Корни русского хилиазма по существу не слишком сильно отличаются от таковых у других народов. Подобные явления всегда связаны с предчувствием неминуемого бедствия, возникающим в той или иной религиозной общине (а иногда и с реальным бедствием), и с ограниченной грамотностью этой общины. Узкий круг умеющих читать, и еще более узкий — умеющих писать, обычно берут дело в свои руки — как правило предлагая новое толкование Священного Писания. На психологическом горизонте любого хилиастического движения всегда присутствует какая-нибудь версия Нового Иерусалима, близость которого определяется интенсивностью переживаний. Ощущение близкой досягаемости Божьего Града находится в прямой пропорции к религиозному рвению, с которого и начинается весь поход.

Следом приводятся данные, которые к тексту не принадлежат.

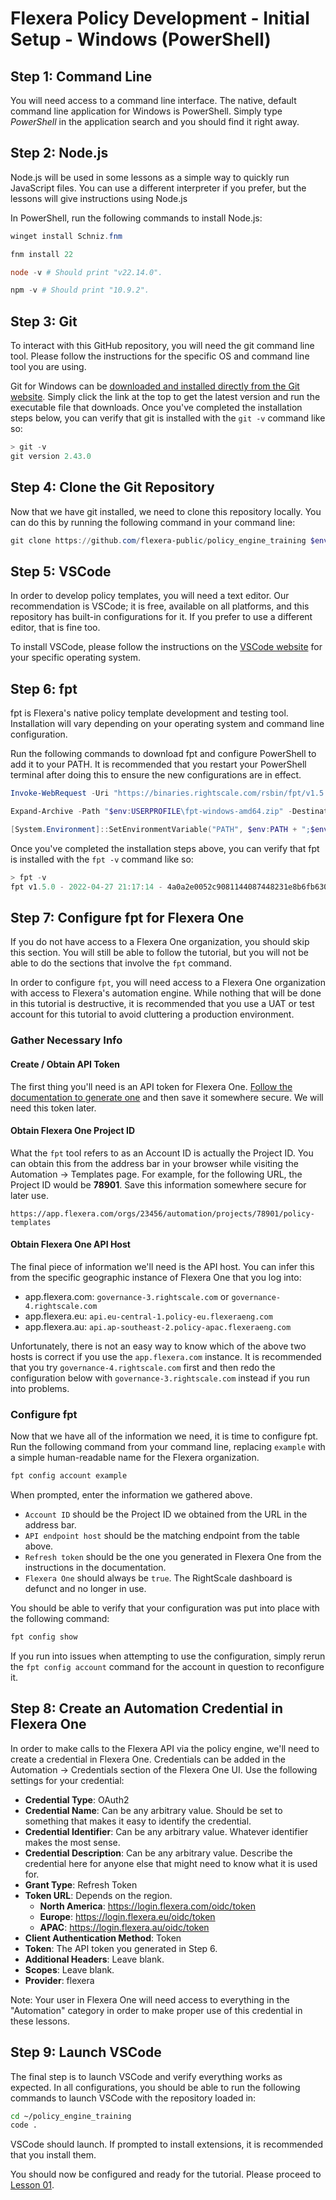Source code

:# Flexera Policy Development - Initial Setup - Windows (PowerShell)

## Step 1: Command Line

You will need access to a command line interface. The native, default command line application for Windows is PowerShell. Simply type *PowerShell* in the application search and you should find it right away.

## Step 2: Node.js

Node.js will be used in some lessons as a simple way to quickly run JavaScript files. You can use a different interpreter if you prefer, but the lessons will give instructions using Node.js

In PowerShell, run the following commands to install Node.js:

```powershell
winget install Schniz.fnm

fnm install 22

node -v # Should print "v22.14.0".

npm -v # Should print "10.9.2".
```

## Step 3: Git

To interact with this GitHub repository, you will need the git command line tool. Please follow the instructions for the specific OS and command line tool you are using.

Git for Windows can be [downloaded and installed directly from the Git website](https://git-scm.com/downloads/win). Simply click the link at the top to get the latest version and run the executable file that downloads. Once you've completed the installation steps below, you can verify that git is installed with the `git -v` command like so:

```powershell
> git -v
git version 2.43.0
```

## Step 4: Clone the Git Repository

Now that we have git installed, we need to clone this repository locally. You can do this by running the following command in your command line:

```powershell
git clone https://github.com/flexera-public/policy_engine_training $env:USERPROFILE\policy_engine_training
```

## Step 5: VSCode

In order to develop policy templates, you will need a text editor. Our recommendation is VSCode; it is free, available on all platforms, and this repository has built-in configurations for it. If you prefer to use a different editor, that is fine too.

To install VSCode, please follow the instructions on the [VSCode website](https://code.visualstudio.com/download) for your specific operating system.

## Step 6: fpt

fpt is Flexera's native policy template development and testing tool. Installation will vary depending on your operating system and command line configuration. 

Run the following commands to download fpt and configure PowerShell to add it to your PATH. It is recommended that you restart your PowerShell terminal after doing this to ensure the new configurations are in effect.

```powershell
Invoke-WebRequest -Uri "https://binaries.rightscale.com/rsbin/fpt/v1.5.0/fpt-windows-amd64.zip" -OutFile "$env:USERPROFILE\fpt-windows-amd64.zip"

Expand-Archive -Path "$env:USERPROFILE\fpt-windows-amd64.zip" -DestinationPath "$env:USERPROFILE"

[System.Environment]::SetEnvironmentVariable("PATH", $env:PATH + ";$env:USERPROFILE\fpt", [System.EnvironmentVariableTarget]::User)
```

Once you've completed the installation steps above, you can verify that fpt is installed with the `fpt -v` command like so:

```powershell
> fpt -v
fpt v1.5.0 - 2022-04-27 21:17:14 - 4a0a2e0052c9081144087448231e8b6fb6306906
```

## Step 7: Configure fpt for Flexera One

If you do not have access to a Flexera One organization, you should skip this section. You will still be able to follow the tutorial, but you will not be able to do the sections that involve the `fpt` command.

In order to configure `fpt`, you will need access to a Flexera One organization with access to Flexera's automation engine. While nothing that will be done in this tutorial is destructive, it is recommended that you use a UAT or test account for this tutorial to avoid cluttering a production environment.

### Gather Necessary Info

#### Create / Obtain API Token

The first thing you'll need is an API token for Flexera One. [Follow the documentation to generate one](https://docs.flexera.com/flexera/EN/FlexeraAPI/GenerateRefreshToken.htm) and then save it somewhere secure. We will need this token later.

#### Obtain Flexera One Project ID

What the `fpt` tool refers to as an Account ID is actually the Project ID. You can obtain this from the address bar in your browser while visiting the Automation -> Templates page. For example, for the following URL, the Project ID would be **78901**. Save this information somewhere secure for later use.

```url
https://app.flexera.com/orgs/23456/automation/projects/78901/policy-templates
```

#### Obtain Flexera One API Host

The final piece of information we'll need is the API host. You can infer this from the specific geographic instance of Flexera One that you log into:

* app.flexera.com: `governance-3.rightscale.com` or `governance-4.rightscale.com`
* app.flexera.eu: `api.eu-central-1.policy-eu.flexeraeng.com`
* app.flexera.au: `api.ap-southeast-2.policy-apac.flexeraeng.com`

Unfortunately, there is not an easy way to know which of the above two hosts is correct if you use the `app.flexera.com` instance. It is recommended that you try `governance-4.rightscale.com` first and then redo the configuration below with `governance-3.rightscale.com` instead if you run into problems.

### Configure fpt

Now that we have all of the information we need, it is time to configure fpt. Run the following command from your command line, replacing `example` with a simple human-readable name for the Flexera organization.

```bash
fpt config account example
```

When prompted, enter the information we gathered above.

* `Account ID` should be the Project ID we obtained from the URL in the address bar.
* `API endpoint host` should be the matching endpoint from the table above.
* `Refresh token` should be the one you generated in Flexera One from the instructions in the documentation.
* `Flexera One` should always be `true`. The RightScale dashboard is defunct and no longer in use.

You should be able to verify that your configuration was put into place with the following command:

```bash
fpt config show
```

If you run into issues when attempting to use the configuration, simply rerun the `fpt config account` command for the account in question to reconfigure it.

## Step 8: Create an Automation Credential in Flexera One

In order to make calls to the Flexera API via the policy engine, we'll need to create a credential in Flexera One. Credentials can be added in the Automation -> Credentials section of the Flexera One UI. Use the following settings for your credential:

* **Credential Type**: OAuth2
* **Credential Name**: Can be any arbitrary value. Should be set to something that makes it easy to identify the credential.
* **Credential Identifier**: Can be any arbitrary value. Whatever identifier makes the most sense.
* **Credential Description**: Can be any arbitrary value. Describe the credential here for anyone else that might need to know what it is used for.
* **Grant Type**: Refresh Token
* **Token URL**: Depends on the region.
  * **North America**: https://login.flexera.com/oidc/token
  * **Europe**: https://login.flexera.eu/oidc/token
  * **APAC**: https://login.flexera.au/oidc/token
* **Client Authentication Method**: Token
* **Token**: The API token you generated in Step 6.
* **Additional Headers**: Leave blank.
* **Scopes**: Leave blank.
* **Provider**: flexera

Note: Your user in Flexera One will need access to everything in the "Automation" category in order to make proper use of this credential in these lessons.

## Step 9: Launch VSCode

The final step is to launch VSCode and verify everything works as expected. In all configurations, you should be able to run the following commands to launch VSCode with the repository loaded in:

```bash
cd ~/policy_engine_training
code .
```

VSCode should launch. If prompted to install extensions, it is recommended that you install them.

You should now be configured and ready for the tutorial. Please proceed to [Lesson 01](https://github.com/flexera-public/policy_engine_training/blob/main/01_introduction).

Вариации на эту тему включают еще и какую-нибудь разновидность апокалипсиса, идею перемены миропорядка в целом, и смутное, но оттого лишь более притягательное, представление о новом времени, как в смысле хронологии, так и в смысле качества. (Естественно, прегрешения, совершаемые во имя того, чтобы попасть в Новый Иерусалим как можно быстрее, оправдываются красотой пункта назначения.) Когда такое движение имеет успех, оно порождает новое вероучение. Если оно терпит неудачу, тогда, с течением времени и распространением грамотности, оно вырождается в утопии и бесследно теряется в сухих песках политологии и на страницах научной фантастики. Однако есть несколько вещей, способных в какой-то степени вновь раздуть тлеющие под золой угольки. Это — жестокое угнетение населения, реальное, чаще всего военное, бедствие, повальная эпидемия или какое-нибудь существенное хронологическое событие, вроде конца тысячелетия или начала нового века.

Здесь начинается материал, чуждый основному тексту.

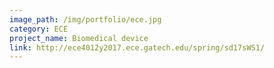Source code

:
 ```yaml
---
image_path: /img/portfolio/ece.jpg
category: ECE
project_name: Biomedical device
link: http://ece4012y2017.ece.gatech.edu/spring/sd17sWS1/
---
```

Поскольку эсхатологический потенциал нашего биологического вида всегда один и тот же, нет особого смысла чересчур подробно распространяться о корнях русского хилиазма. Его плоды тоже не отличались ни разнообразием, ни другими качествами, за исключением их объема и влияния, оказанного этим объемом на язык эпохи, в которую случилось жить Платонову. И все же, говоря о Платонове и о его эпохе, нужно иметь в виду специфические черты периода, который непосредственно предшествовал наступлению этой эпохи в России, как и в других местах.

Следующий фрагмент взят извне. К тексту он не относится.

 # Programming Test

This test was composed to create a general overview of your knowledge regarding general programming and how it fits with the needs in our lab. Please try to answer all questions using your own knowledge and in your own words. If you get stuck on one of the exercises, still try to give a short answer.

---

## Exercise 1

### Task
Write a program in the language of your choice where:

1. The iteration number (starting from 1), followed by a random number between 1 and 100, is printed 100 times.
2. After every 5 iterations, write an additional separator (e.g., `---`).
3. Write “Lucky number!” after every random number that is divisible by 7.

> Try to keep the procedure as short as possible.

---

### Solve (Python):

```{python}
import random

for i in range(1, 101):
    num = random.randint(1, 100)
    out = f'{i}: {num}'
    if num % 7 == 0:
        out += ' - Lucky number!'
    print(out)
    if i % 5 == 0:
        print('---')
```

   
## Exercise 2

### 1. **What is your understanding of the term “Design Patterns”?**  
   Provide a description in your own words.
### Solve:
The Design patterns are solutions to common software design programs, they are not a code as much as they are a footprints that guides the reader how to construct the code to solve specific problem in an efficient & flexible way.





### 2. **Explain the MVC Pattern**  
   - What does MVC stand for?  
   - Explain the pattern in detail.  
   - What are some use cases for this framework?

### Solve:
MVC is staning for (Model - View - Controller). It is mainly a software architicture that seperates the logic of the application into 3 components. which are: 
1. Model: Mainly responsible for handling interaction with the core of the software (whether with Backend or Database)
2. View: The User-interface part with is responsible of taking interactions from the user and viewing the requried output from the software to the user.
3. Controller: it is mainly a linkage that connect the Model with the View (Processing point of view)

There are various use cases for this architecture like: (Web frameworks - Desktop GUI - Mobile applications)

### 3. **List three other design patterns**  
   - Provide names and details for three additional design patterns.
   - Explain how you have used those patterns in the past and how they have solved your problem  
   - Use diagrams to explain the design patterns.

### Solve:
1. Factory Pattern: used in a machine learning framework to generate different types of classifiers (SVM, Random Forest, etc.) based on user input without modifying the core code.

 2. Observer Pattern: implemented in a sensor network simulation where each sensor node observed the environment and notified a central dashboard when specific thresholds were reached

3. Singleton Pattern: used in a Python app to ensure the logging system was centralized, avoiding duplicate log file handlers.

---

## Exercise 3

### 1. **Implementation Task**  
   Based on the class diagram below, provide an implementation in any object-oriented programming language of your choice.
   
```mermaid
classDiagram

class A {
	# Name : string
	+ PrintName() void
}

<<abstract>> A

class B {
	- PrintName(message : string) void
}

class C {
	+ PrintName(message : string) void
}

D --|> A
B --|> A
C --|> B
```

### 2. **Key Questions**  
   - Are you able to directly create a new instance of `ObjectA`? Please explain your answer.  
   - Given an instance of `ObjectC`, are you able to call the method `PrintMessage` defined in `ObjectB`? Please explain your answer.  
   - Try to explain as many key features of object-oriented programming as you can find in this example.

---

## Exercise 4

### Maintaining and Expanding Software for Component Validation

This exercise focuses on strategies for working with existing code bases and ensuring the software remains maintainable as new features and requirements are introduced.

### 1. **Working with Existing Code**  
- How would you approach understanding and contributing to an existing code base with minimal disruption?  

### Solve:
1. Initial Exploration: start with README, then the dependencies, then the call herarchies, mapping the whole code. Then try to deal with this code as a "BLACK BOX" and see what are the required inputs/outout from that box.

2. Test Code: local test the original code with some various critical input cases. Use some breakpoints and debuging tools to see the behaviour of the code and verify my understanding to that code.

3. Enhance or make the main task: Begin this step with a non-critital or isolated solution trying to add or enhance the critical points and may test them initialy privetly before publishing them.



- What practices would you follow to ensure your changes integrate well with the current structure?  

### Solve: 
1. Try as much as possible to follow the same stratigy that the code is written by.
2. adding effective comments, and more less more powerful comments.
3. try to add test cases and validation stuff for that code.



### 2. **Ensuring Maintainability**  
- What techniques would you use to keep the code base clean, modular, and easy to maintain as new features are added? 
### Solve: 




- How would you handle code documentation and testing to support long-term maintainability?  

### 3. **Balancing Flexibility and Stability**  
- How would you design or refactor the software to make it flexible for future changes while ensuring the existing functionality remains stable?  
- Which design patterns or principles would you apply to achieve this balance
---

Этот период — рубеж нового столетия — был действительно специфическим в силу атмосферы массового возбуждения, питаемого невнятным символизмом, который привносили в это хронологическое не-событие — рубеж нового столетия — разнообразные научные и технические открытия и распространение средств связи, вызвавшие качественный скачок в самосознании масс. Это был период невероятной политической активности: только в России на момент революции политических партий было больше, чем сегодня в Америке или в Великобритании. Параллельно, это был период интенсивного подъема философской и научно-фантастической литературы с сильными утопическими или социально-строительными обертонами. Воздух был полон пророчеств и ожиданий некой большой перемены, грядущего нового порядка вещей, перестройки мира. На горизонте маячила комета Галлея, угрожавшая поразить земной шар; в новостях — военное поражение от желтой расы; а в недемократическом обществе от царя до мессии — или, если на то пошло, до Антихриста, — обычно один шаг. Этот период отличался, мягко говоря, легкой истеричностью. Поэтому совсем неудивительно, что когда пришла революция, многие приняли ее за то самое, что они всю жизнь искали.
Платонов пишет на языке этой «качественной перемены», на языке повышенной близости к Новому Иерусалиму. Точнее говоря, на языке строителей Рая — или, в случае «Котлована», раекопателей. Но идея Рая есть логический конец человеческой мысли в том отношении, что дальше она, мысль, не идет; ибо за Раем больше ничего нет, ничего не происходит. И поэтому можно с уверенностью сказать, что Рай — это тупик; это последнее видение пространства, конец вещей, вершина горы, пик, с которого шагнуть некуда, разве что в чистый Хронос — в связи с чем и вводится понятие вечной жизни. То же на самом деле относится и к Аду; по меньшей мере, в структуре у этих двух вещей много общего.